ST. PAUL – The Chicago Blackhawks had lost eight consecutive regular-season games to the Wild entering Wednesday night. That streak came to an end at 3 minutes, 9 seconds of overtime when Jonathan Toews scored a power-play goal to give Chicago a 4-3 victory at Xcel Energy Center.
The result shouldn’t have been a disappointment for the Wild faithful, but rather have caused hope that Minnesota will get an opportunity this spring to end its own losing streak against the Blackhawks.
That streak dates to the 2013, when the Wild dropped their opening-round playoff series to Chicago in five games. The following two seasons, the Wild again were eliminated by the Blackhawks. It took Chicago six games in the second round of the 2014 playoffs to oust Minnesota and only four games the following year.
Any trepidation about the Wild again going against Chicago in the postseason should have come to an end on Wednesday night, upon the realization that a seven-game series between Bruce Boudreau’s Wild and Joel Quenneville’s Blackhawks likely would result in a superb display of hockey.
“I felt an intensity (in this game), but I’m sure if you see when the playoffs occur it will be a little more than what it was,” Boudreau said. “For regular season it was a playoff mentality, if you know what I mean. But it gets ramped up a little more in the playoffs.”
One can only imagine how much fun that might be too watch over an extended period.
No matter how many regular-season games in a row the Wild won against the Blackhawks, the reality is that Minnesota isn’t going to be considered to be an equal with Chicago until it wins a playoff series against Toews, Patrick Kane, Duncan Keith and Corey Crawford.
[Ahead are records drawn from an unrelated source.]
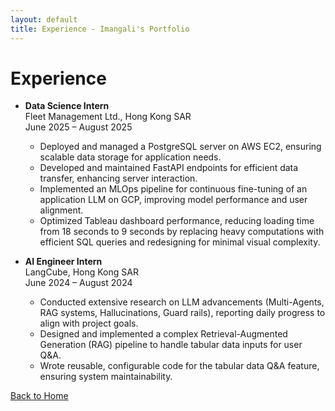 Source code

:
 ```yaml
---
layout: default
title: Experience - Imangali's Portfolio
---
```


# Experience

- **Data Science Intern**  
  Fleet Management Ltd., Hong Kong SAR  
  June 2025 – August 2025  
  - Deployed and managed a PostgreSQL server on AWS EC2, ensuring scalable data storage for application needs.  
  - Developed and maintained FastAPI endpoints for efficient data transfer, enhancing server interaction.  
  - Implemented an MLOps pipeline for continuous fine-tuning of an application LLM on GCP, improving model performance and user alignment.  
  - Optimized Tableau dashboard performance, reducing loading time from 18 seconds to 9 seconds by replacing heavy computations with efficient SQL queries and redesigning for minimal visual complexity.

- **AI Engineer Intern**  
  LangCube, Hong Kong SAR  
  June 2024 – August 2024  
  - Conducted extensive research on LLM advancements (Multi-Agents, RAG systems, Hallucinations, Guard rails), reporting daily progress to align with project goals.  
  - Designed and implemented a complex Retrieval-Augmented Generation (RAG) pipeline to handle tabular data inputs for user Q&A.  
  - Wrote reusable, configurable code for the tabular data Q&A feature, ensuring system maintainability.

[Back to Home](/)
There was a time that seemed next to impossible. But that’s not the case anymore.
The Blackhawks took a 2-0 lead on Wednesday with fourth-line winger Ryan Hartman scoring midway through the first period and first-line winger Nick Schmaltz beating Darcy Kuemper early in the second.
The Wild pulled within one when defenseman Jared Spurgeon beat Crawford high to the glove side 37 seconds after Schmaltz scored. Zach Parise then tied it by burying a rebound past Crawford at the 7:15 mark. (The goal was not official until a ridiculously long review of six-plus minutes concluded it was inconclusive whether the play was offsides.)
“I think it’s believability that they can come back,” Boudreau said when asked about the Wild’s ability to rally. “We never felt out of it by any stretch. I thought in the second period, usually in the past this year anyway, when we get going like that, we usually end up getting three or four goals right in a row really quickly and we had the opportunities. But when they needed a save they got it.”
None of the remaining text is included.